_Exercise goal_
Give the number of lines below with "space" in them, leaving out anything else.

[Source texts of formatted documents]
+ + + + +

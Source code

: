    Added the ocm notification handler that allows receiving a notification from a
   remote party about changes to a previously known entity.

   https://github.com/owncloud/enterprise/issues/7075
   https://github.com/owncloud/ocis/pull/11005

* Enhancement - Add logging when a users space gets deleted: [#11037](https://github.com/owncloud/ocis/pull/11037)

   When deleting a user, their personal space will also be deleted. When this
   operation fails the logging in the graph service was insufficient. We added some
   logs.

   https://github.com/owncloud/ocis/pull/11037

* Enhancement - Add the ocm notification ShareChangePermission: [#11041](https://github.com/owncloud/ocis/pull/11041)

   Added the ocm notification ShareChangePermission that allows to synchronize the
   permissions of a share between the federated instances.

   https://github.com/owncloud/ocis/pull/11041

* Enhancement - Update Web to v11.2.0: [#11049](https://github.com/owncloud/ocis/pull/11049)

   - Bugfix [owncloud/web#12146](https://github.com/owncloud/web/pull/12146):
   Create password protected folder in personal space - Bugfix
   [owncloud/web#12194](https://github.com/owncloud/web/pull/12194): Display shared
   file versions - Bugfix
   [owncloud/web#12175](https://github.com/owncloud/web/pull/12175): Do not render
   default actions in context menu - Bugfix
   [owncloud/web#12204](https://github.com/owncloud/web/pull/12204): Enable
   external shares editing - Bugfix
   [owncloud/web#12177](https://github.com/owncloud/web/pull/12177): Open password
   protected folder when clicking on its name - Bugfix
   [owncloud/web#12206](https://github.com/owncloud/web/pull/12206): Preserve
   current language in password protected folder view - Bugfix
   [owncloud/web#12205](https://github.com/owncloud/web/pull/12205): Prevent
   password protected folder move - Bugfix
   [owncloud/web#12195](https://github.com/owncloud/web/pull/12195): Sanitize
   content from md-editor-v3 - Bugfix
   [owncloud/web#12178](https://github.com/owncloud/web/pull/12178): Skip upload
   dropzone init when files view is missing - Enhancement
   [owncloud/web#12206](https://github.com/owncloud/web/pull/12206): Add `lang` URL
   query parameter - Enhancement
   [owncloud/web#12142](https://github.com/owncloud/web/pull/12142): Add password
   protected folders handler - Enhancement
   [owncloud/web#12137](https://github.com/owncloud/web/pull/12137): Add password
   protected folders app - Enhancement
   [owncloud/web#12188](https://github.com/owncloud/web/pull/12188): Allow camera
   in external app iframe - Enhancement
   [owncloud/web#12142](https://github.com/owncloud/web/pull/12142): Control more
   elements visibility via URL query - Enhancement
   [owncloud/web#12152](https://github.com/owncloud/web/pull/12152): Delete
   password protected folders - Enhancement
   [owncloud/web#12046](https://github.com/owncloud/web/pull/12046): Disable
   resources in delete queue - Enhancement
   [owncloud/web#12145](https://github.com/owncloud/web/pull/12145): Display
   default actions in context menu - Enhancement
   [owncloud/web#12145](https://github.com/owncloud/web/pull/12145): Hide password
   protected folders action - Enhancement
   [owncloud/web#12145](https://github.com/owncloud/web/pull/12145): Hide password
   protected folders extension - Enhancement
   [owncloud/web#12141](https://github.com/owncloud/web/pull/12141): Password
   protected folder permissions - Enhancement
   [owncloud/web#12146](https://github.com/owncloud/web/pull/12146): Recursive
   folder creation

+ + + + +

_Answer to this problem_
3